§ **Exercise brief**
With both ends included, repeat exactly the lines of the entries below from the one containing "8. После авторизации" down to the one containing "- Все изменения", and no others.
____________________
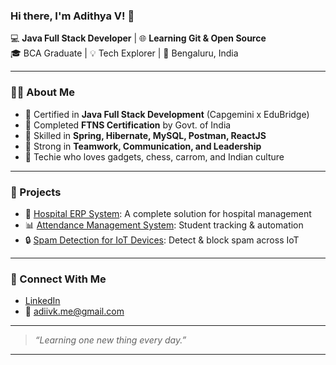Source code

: ### Hi there, I'm Adithya V! 👋

💻 **Java Full Stack Developer** | 🌐 **Learning Git & Open Source**  
🎓 BCA Graduate | 💡 Tech Explorer | 📍 Bengaluru, India  

---

### 👨‍💻 About Me

- 💼 Certified in **Java Full Stack Development** (Capgemini x EduBridge)
- 🧠 Completed **FTNS Certification** by Govt. of India
- 🔧 Skilled in **Spring, Hibernate, MySQL, Postman, ReactJS**
- 👥 Strong in **Teamwork, Communication, and Leadership**
- 📱 Techie who loves gadgets, chess, carrom, and Indian culture

---

### 📌 Projects

- 🏥 [Hospital ERP System](#): A complete solution for hospital management  
- 📊 [Attendance Management System](#): Student tracking & automation  
- 🔒 [Spam Detection for IoT Devices](#): Detect & block spam across IoT

---

### 🔗 Connect With Me

- [LinkedIn](https://www.linkedin.com/in/adii-vk)
- 📧 adiivk.me@gmail.com

---

> *“Learning one new thing every day.”*

---
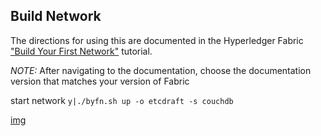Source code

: ## Build Network

The directions for using this are documented in the Hyperledger Fabric
["Build Your First Network"](http://hyperledger-fabric.readthedocs.io/en/latest/build_network.html) tutorial.

*NOTE:* After navigating to the documentation, choose the documentation version that matches your version of Fabric

start network `y|./byfn.sh up -o etcdraft -s couchdb`  

[img](network.png)
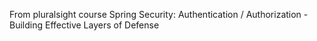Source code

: From pluralsight course Spring Security: Authentication / Authorization - Building Effective Layers of Defense
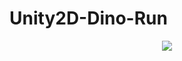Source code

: # Unity2D-Dino-Run

<p align="center">
<img src=![DinoRun](https://github.com/GrayHoodT/Unity2D-Dino-Run/assets/137641161/42b1f82a-a072-4344-93cb-1b54822dc4ee)>
</p>

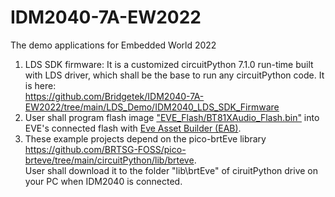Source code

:# IDM2040-7A-EW2022
The demo applications for Embedded World 2022
1. LDS SDK firmware: It is a customized circuitPython 7.1.0 run-time built with LDS driver, which shall be the base to run any circuitPython code. It is here:  
      https://github.com/Bridgetek/IDM2040-7A-EW2022/tree/main/LDS_Demo/IDM2040_LDS_SDK_Firmware   
3. User shall program flash image ["EVE_Flash/BT81XAudio_Flash.bin"](https://github.com/Bridgetek/IDM2040-7A-EW2022/tree/main/EVE_Flash)  into EVE's connected flash with [Eve Asset Builder (EAB)](https://brtchip.com/ic-module/toolchains/).   
4. These example projects depend on the pico-brtEve library   
   https://github.com/BRTSG-FOSS/pico-brteve/tree/main/circuitPython/lib/brteve.   
   User shall download it to the folder "lib\brtEve" of ciruitPython drive on your PC when IDM2040 is connected. 
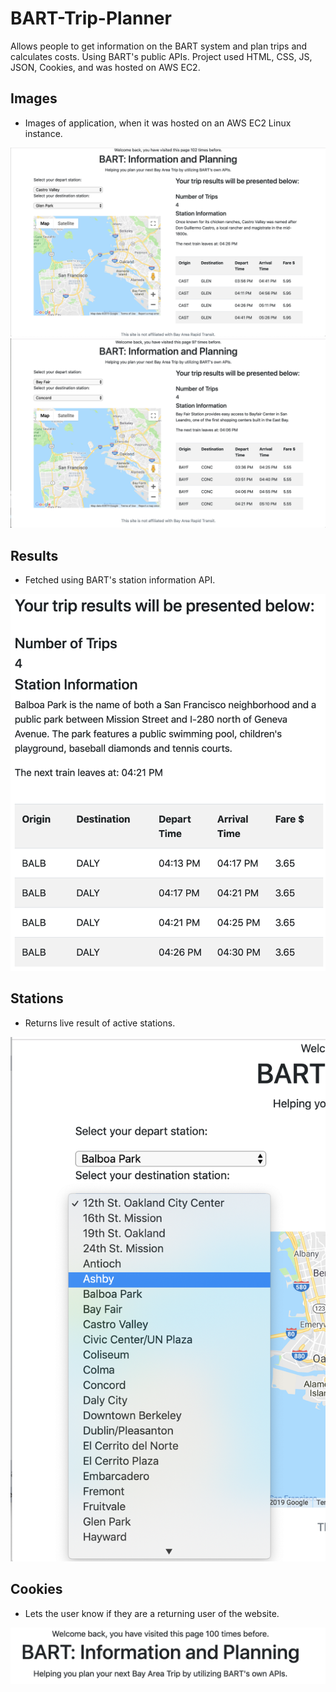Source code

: # BART-Trip-Planner
Allows people to get information on the BART system and plan trips and calculates costs. Using BART's public APIs. Project used HTML, CSS, JS, JSON, Cookies, and was hosted on AWS EC2.


## Images
* Images of application, when it was hosted on an AWS EC2 Linux instance.
<img src="imgs/Home.png">
<img src="imgs/Home2.png">

## Results
* Fetched using BART's station information API.
<img src="imgs/Results.png">

## Stations
* Returns live result of active stations.
<img src="imgs/Stations.png">

## Cookies
* Lets the user know if they are a returning user of the website.
<img src="imgs/Cookies.png">

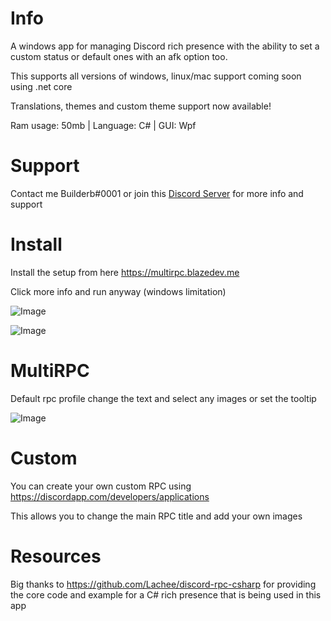 # Info
A windows app for managing Discord rich presence with the ability to set a custom status or default ones with an afk option too.

This supports all versions of windows, linux/mac support coming soon using .net core

Translations, themes and custom theme support now available!

Ram usage: 50mb | Language: C# | GUI: Wpf

# Support 

Contact me Builderb#0001 or join this [Discord Server](https://discord.gg/susQ6XA) for more info and support

# Install
Install the setup from here https://multirpc.blazedev.me

Click more info and run anyway (windows limitation)

![Image](https://i.imgur.com/jV9jIte.png)

![Image](https://i.imgur.com/fNdwVn4.png)

# MultiRPC

Default rpc profile change the text and select any images or set the tooltip

![Image](https://i.imgur.com/UpqlwSd.png)

# Custom

You can create your own custom RPC using https://discordapp.com/developers/applications

This allows you to change the main RPC title and add your own images

# Resources
Big thanks to https://github.com/Lachee/discord-rpc-csharp for providing the core code 
and example for a C# rich presence that is being used in this app
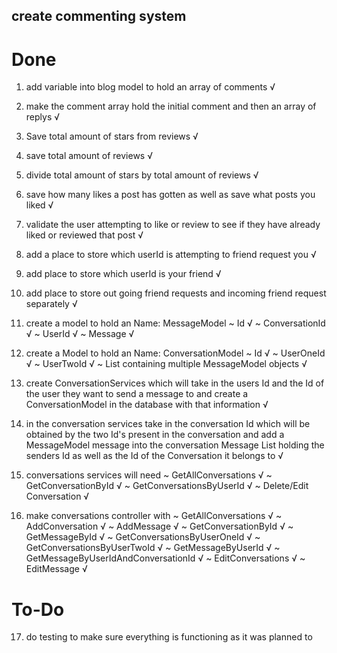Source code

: ## create commenting system
  # Done #
  1. add variable into blog model to hold an array of comments √

  2. make the comment array hold the initial comment and then an array of replys √
  
  3. Save total amount of stars from reviews √

  4. save total amount of reviews √

  5. divide total amount of stars by total amount of reviews √

  6. save how many likes a post has gotten as well as save what posts you liked √

  7. validate the user attempting to like or review to see if they have already liked or reviewed that post √

  8. add a place to store which userId is attempting to friend request you √

  9. add place to store which userId is your friend √

  10. add place to store out going friend requests and incoming friend request separately √

  11. create a model to hold an
    Name: MessageModel
    ~ Id √
    ~ ConversationId √
    ~ UserId √
    ~ Message √

  12. create a Model to hold an
    Name: ConversationModel
    ~ Id √
    ~ UserOneId √
    ~ UserTwoId √
    ~ List containing multiple MessageModel objects √

  13. create ConversationServices which will take in the users Id and the Id of the user they want to send a message to and create a ConversationModel in the database with that information √

  14. in the conversation services take in the conversation Id which will be obtained by the two Id's present in the conversation and add a MessageModel message into the conversation Message List holding the senders Id as well as the Id of the Conversation it belongs to √

  15. conversations services will need
    ~ GetAllConversations √
    ~ GetConversationById √
    ~ GetConversationsByUserId √
    ~ Delete/Edit Conversation √

  16. make conversations controller with
    ~ GetAllConversations √
    ~ AddConversation √
    ~ AddMessage √
    ~ GetConversationById √
    ~ GetMessageById √
    ~ GetConversationsByUserOneId √
    ~ GetConversationsByUserTwoId √
    ~ GetMessageByUserId √
    ~ GetMessageByUserIdAndConversationId √
    ~ EditConversations √
    ~ EditMessage √

  # To-Do #
  17. do testing to make sure everything is functioning as it was planned to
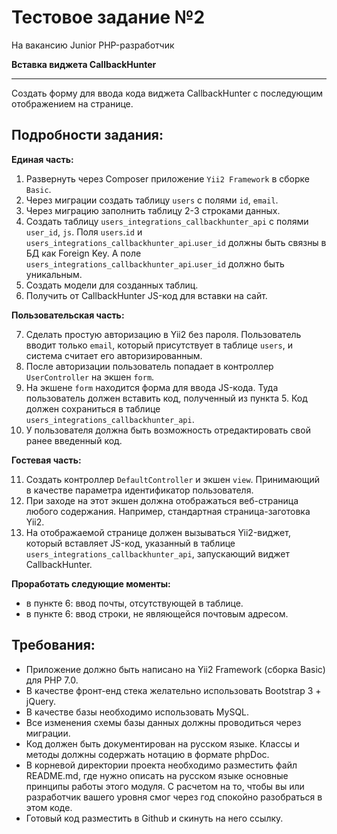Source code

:# Тестовое задание №2

На вакансию Junior PHP-разработчик

**Вставка виджета CallbackHunter**

---

Создать форму для ввода кода виджета CallbackHunter с последующим отображением на странице.

## Подробности задания:

**Единая часть:**

1. Развернуть через Composer приложение `Yii2 Framework` в cборке `Basic`.
2. Через миграции создать таблицу `users` с полями `id`, `email`.
3. Через миграцию заполнить таблицу 2-3 строками данных.
4. Создать таблицу `users_integrations_callbackhunter_api` с полями `user_id`, `js`. Поля `users`.`id` и `users_integrations_callbackhunter_api`.`user_id` должны быть связны в БД как Foreign Key. А поле `users_integrations_callbackhunter_api`.`user_id` должно быть уникальным.
5. Создать модели для созданных таблиц.
6. Получить от CallbackHunter JS-код для вставки на сайт.

**Пользовательская часть:**

7. Сделать простую авторизацию в Yii2 без пароля. Пользователь вводит только `email`, который присутствует в таблице `users`, и система считает его авторизированным.
8. После авторизации пользователь попадает в контроллер `UserController` на экшен `form`.
9. На экшене `form` находится форма для ввода JS-кода. Туда пользователь должен вставить код, полученный из пункта 5. Код должен сохраниться в таблице `users_integrations_callbackhunter_api`.
10. У пользователя должна быть возможность отредактировать свой ранее введенный код.

**Гостевая часть:**

11. Создать контроллер `DefaultController` и экшен `view`. Принимающий в качестве параметра идентификатор пользователя.
12. При заходе на этот экшен должна отображаться веб-страница любого содержания. Например, стандартная страница-заготовка Yii2.
13. На отображаемой странице должен вызываться Yii2-виджет, который вставляет JS-код, указанный в таблице `users_integrations_callbackhunter_api`, запускающий виджет CallbackHunter.

**Проработать следующие моменты:**

- в пункте 6: ввод почты, отсутствующей в таблице.
- в пункте 6: ввод строки, не являющейся почтовым адресом.

## Требования:

- Приложение должно быть написано на Yii2 Framework (сборка Basic) для PHP 7.0.
- В качестве фронт-енд стека желательно использовать Bootstrap 3 + jQuery.
- В качестве базы необходимо использовать MySQL.
- Все изменения схемы базы данных должны проводиться через миграции.
- Код должен быть документирован на русском языке. Классы и методы должны содержать нотацию в формате phpDoc.
- В корневой директории проекта необходимо разместить файл README.md, где нужно описать на русском языке основные принципы работы этого модуля. С расчетом на то, чтобы вы или разработчик вашего уровня смог через год спокойно разобраться в этом коде.
- Готовый код разместить в Github и скинуть на него ссылку.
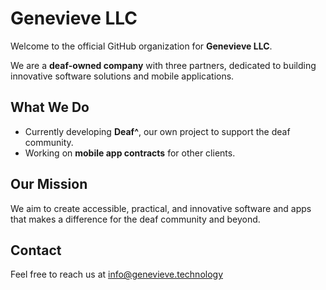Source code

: # Genevieve LLC

Welcome to the official GitHub organization for **Genevieve LLC**.

We are a **deaf-owned company** with three partners, dedicated to building innovative software solutions and mobile applications.

## What We Do
- Currently developing **Deaf^**, our own project to support the deaf community.  
- Working on **mobile app contracts** for other clients.  


## Our Mission
We aim to create accessible, practical, and innovative software and apps that makes a difference for the deaf community and beyond.  

## Contact
Feel free to reach us at info@genevieve.technology
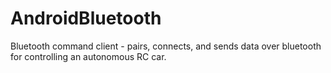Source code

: # AndroidBluetooth

Bluetooth command client - pairs, connects, and sends data over bluetooth for controlling an autonomous RC car.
____________________
§ **Response area**
8. После авторизации пользователь попадает в контроллер `UserController` на экшен `form`.
9. На экшене `form` находится форма для ввода JS-кода. Туда пользователь должен вставить код, полученный из пункта 5. Код должен сохраниться в таблице `users_integrations_callbackhunter_api`.
10. У пользователя должна быть возможность отредактировать свой ранее введенный код.

**Гостевая часть:**

11. Создать контроллер `DefaultController` и экшен `view`. Принимающий в качестве параметра идентификатор пользователя.
12. При заходе на этот экшен должна отображаться веб-страница любого содержания. Например, стандартная страница-заготовка Yii2.
13. На отображаемой странице должен вызываться Yii2-виджет, который вставляет JS-код, указанный в таблице `users_integrations_callbackhunter_api`, запускающий виджет CallbackHunter.

**Проработать следующие моменты:**

- в пункте 6: ввод почты, отсутствующей в таблице.
- в пункте 6: ввод строки, не являющейся почтовым адресом.

## Требования:

- Приложение должно быть написано на Yii2 Framework (сборка Basic) для PHP 7.0.
- В качестве фронт-енд стека желательно использовать Bootstrap 3 + jQuery.
- В качестве базы необходимо использовать MySQL.
- Все изменения схемы базы данных должны проводиться через миграции.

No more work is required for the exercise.